(Extracted data entries)
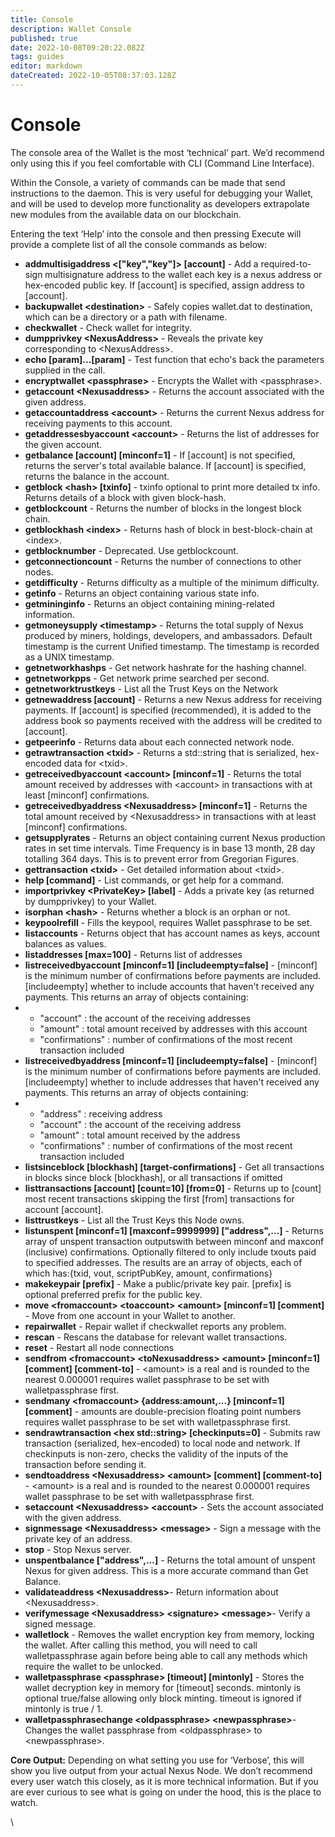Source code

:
 ```yaml
---
title: Console
description: Wallet Console
published: true
date: 2022-10-08T09:20:22.082Z
tags: guides
editor: markdown
dateCreated: 2022-10-05T08:37:03.128Z
---
```


# Console

The console area of the Wallet is the most ‘technical’ part. We’d recommend only using this if you feel comfortable with CLI (Command Line Interface).

Within the Console, a variety of commands can be made that send instructions to the daemon. This is very useful for debugging your Wallet, and will be used to develop more functionality as developers extrapolate new modules from the available data on our blockchain.

Entering the text ‘Help’ into the console and then pressing Execute will provide a complete list of all the console commands as below:

* **addmultisigaddress <\["key","key"]> \[account]** - Add a required-to-sign multisignature address to the wallet each key is a nexus address or hex-encoded public key. If \[account] is specified, assign address to \[account].
* **backupwallet \<destination>** - Safely copies wallet.dat to destination, which can be a directory or a path with filename.
* **checkwallet** - Check wallet for integrity.
* **dumpprivkey \<NexusAddress>** - Reveals the private key corresponding to \<NexusAddress>.
* **echo \[param]...\[param]** - Test function that echo's back the parameters supplied in the call.
* **encryptwallet \<passphrase>** - Encrypts the Wallet with \<passphrase>.
* **getaccount \<Nexusaddress>** - Returns the account associated with the given address.
* **getaccountaddress \<account>** - Returns the current Nexus address for receiving payments to this account.
* **getaddressesbyaccount \<account>** - Returns the list of addresses for the given account.
* **getbalance \[account] \[minconf=1]** - If \[account] is not specified, returns the server's total available balance. If \[account] is specified, returns the balance in the account.
* **getblock \<hash> \[txinfo]** - txinfo optional to print more detailed tx info. Returns details of a block with given block-hash.
* **getblockcount** - Returns the number of blocks in the longest block chain.
* **getblockhash \<index>** - Returns hash of block in best-block-chain at \<index>.
* **getblocknumber** - Deprecated. Use getblockcount.
* **getconnectioncount** - Returns the number of connections to other nodes.
* **getdifficulty** - Returns difficulty as a multiple of the minimum difficulty.
* **getinfo** - Returns an object containing various state info.
* **getmininginfo** - Returns an object containing mining-related information.
* **getmoneysupply \<timestamp>** - Returns the total supply of Nexus produced by miners, holdings, developers, and ambassadors. Default timestamp is the current Unified timestamp. The timestamp is recorded as a UNIX timestamp.
* **getnetworkhashps** - Get network hashrate for the hashing channel.
* **getnetworkpps** - Get network prime searched per second.
* **getnetworktrustkeys** - List all the Trust Keys on the Network
* **getnewaddress \[account]** - Returns a new Nexus address for receiving payments. If \[account] is specified (recommended), it is added to the address book so payments received with the address will be credited to \[account].
* **getpeerinfo** - Returns data about each connected network node.
* **getrawtransaction \<txid>** - Returns a std::string that is serialized, hex-encoded data for \<txid>.
* **getreceivedbyaccount \<account> \[minconf=1]** - Returns the total amount received by addresses with \<account> in transactions with at least \[minconf] confirmations.
* **getreceivedbyaddress \<Nexusaddress> \[minconf=1]** - Returns the total amount received by \<Nexusaddress> in transactions with at least \[minconf] confirmations.
* **getsupplyrates** - Returns an object containing current Nexus production rates in set time intervals. Time Frequency is in base 13 month, 28 day totalling 364 days. This is to prevent error from Gregorian Figures.
* **gettransaction \<txid>** - Get detailed information about \<txid>.
* **help \[command]** - List commands, or get help for a command.
* **importprivkey \<PrivateKey> \[label]** - Adds a private key (as returned by dumpprivkey) to your Wallet.
* **isorphan \<hash>** - Returns whether a block is an orphan or not.
* **keypoolrefill** - Fills the keypool, requires Wallet passphrase to be set.
* **listaccounts** - Returns object that has account names as keys, account balances as values.
* **listaddresses \[max=100]** - Returns list of addresses
* **listreceivedbyaccount \[minconf=1] \[includeempty=false]** - \[minconf] is the minimum number of confirmations before payments are included. \[includeempty] whether to include accounts that haven't received any payments. This returns an array of objects containing:
*
  * "account" : the account of the receiving addresses
  * "amount" : total amount received by addresses with this account
  * "confirmations" : number of confirmations of the most recent transaction included
* **listreceivedbyaddress \[minconf=1] \[includeempty=false]** - \[minconf] is the minimum number of confirmations before payments are included. \[includeempty] whether to include addresses that haven't received any payments. This returns an array of objects containing:
*
  * "address" : receiving address
  * "account" : the account of the receiving address
  * "amount" : total amount received by the address
  * "confirmations" : number of confirmations of the most recent transaction included
* **listsinceblock \[blockhash] \[target-confirmations]** - Get all transactions in blocks since block \[blockhash], or all transactions if omitted
* **listtransactions \[account] \[count=10] \[from=0]** - Returns up to \[count] most recent transactions skipping the first \[from] transactions for account \[account].
* **listtrustkeys** - List all the Trust Keys this Node owns.
* **listunspent \[minconf=1] \[maxconf=9999999] \["address",...]** - Returns array of unspent transaction outputswith between minconf and maxconf (inclusive) confirmations. Optionally filtered to only include txouts paid to specified addresses. The results are an array of objects, each of which has:{txid, vout, scriptPubKey, amount, confirmations}
* **makekeypair \[prefix]** - Make a public/private key pair. \[prefix] is optional preferred prefix for the public key.
* **move \<fromaccount> \<toaccount> \<amount> \[minconf=1] \[comment]** - Move from one account in your Wallet to another.
* **repairwallet** - Repair wallet if checkwallet reports any problem.
* **rescan** - Rescans the database for relevant wallet transactions.
* **reset** - Restart all node connections
* **sendfrom \<fromaccount> \<toNexusaddress> \<amount> \[minconf=1] \[comment] \[comment-to]** - \<amount> is a real and is rounded to the nearest 0.000001 requires wallet passphrase to be set with walletpassphrase first.
* **sendmany \<fromaccount> {address:amount,...} \[minconf=1] \[comment]** - amounts are double-precision floating point numbers requires wallet passphrase to be set with walletpassphrase first.
* **sendrawtransaction \<hex std::string> \[checkinputs=0]** - Submits raw transaction (serialized, hex-encoded) to local node and network. If checkinputs is non-zero, checks the validity of the inputs of the transaction before sending it.
* **sendtoaddress \<Nexusaddress> \<amount> \[comment] \[comment-to]** - \<amount> is a real and is rounded to the nearest 0.000001 requires wallet passphrase to be set with walletpassphrase first.
* **setaccount \<Nexusaddress> \<account>** - Sets the account associated with the given address.
* **signmessage \<Nexusaddress> \<message>** - Sign a message with the private key of an address.
* **stop** - Stop Nexus server.
* **unspentbalance \["address",...]** - Returns the total amount of unspent Nexus for given address. This is a more accurate command than Get Balance.
* **validateaddress \<Nexusaddress>**- Return information about \<Nexusaddress>.
* **verifymessage \<Nexusaddress> \<signature> \<message>**- Verify a signed message.
* **walletlock** - Removes the wallet encryption key from memory, locking the wallet. After calling this method, you will need to call walletpassphrase again before being able to call any methods which require the wallet to be unlocked.
* **walletpassphrase \<passphrase> \[timeout] \[mintonly]** - Stores the wallet decryption key in memory for \[timeout] seconds. mintonly is optional true/false allowing only block minting. timeout is ignored if mintonly is true / 1.
* **walletpassphrasechange \<oldpassphrase> \<newpassphrase>**- Changes the wallet passphrase from \<oldpassphrase> to \<newpassphrase>.

**Core Output:** Depending on what setting you use for ‘Verbose’, this will show you live output from your actual Nexus Node. We don’t recommend every user watch this closely, as it is more technical information. But if you are ever curious to see what is going on under the hood, this is the place to watch.

\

▸ **Action item**
Your task is to repeat exactly the lines from the beginning of the data to the line that contains "Returns the account associated with the given address.", both ends included, leaving out pictures.

▸ **Your response**
Source code

:
 ```yaml
---
title: Console
description: Wallet Console
published: true
date: 2022-10-08T09:20:22.082Z
tags: guides
editor: markdown
dateCreated: 2022-10-05T08:37:03.128Z
---
```


# Console

The console area of the Wallet is the most ‘technical’ part. We’d recommend only using this if you feel comfortable with CLI (Command Line Interface).

Within the Console, a variety of commands can be made that send instructions to the daemon. This is very useful for debugging your Wallet, and will be used to develop more functionality as developers extrapolate new modules from the available data on our blockchain.

Entering the text ‘Help’ into the console and then pressing Execute will provide a complete list of all the console commands as below:

* **addmultisigaddress <\["key","key"]> \[account]** - Add a required-to-sign multisignature address to the wallet each key is a nexus address or hex-encoded public key. If \[account] is specified, assign address to \[account].
* **backupwallet \<destination>** - Safely copies wallet.dat to destination, which can be a directory or a path with filename.
* **checkwallet** - Check wallet for integrity.
* **dumpprivkey \<NexusAddress>** - Reveals the private key corresponding to \<NexusAddress>.
* **echo \[param]...\[param]** - Test function that echo's back the parameters supplied in the call.
* **encryptwallet \<passphrase>** - Encrypts the Wallet with \<passphrase>.
* **getaccount \<Nexusaddress>** - Returns the account associated with the given address.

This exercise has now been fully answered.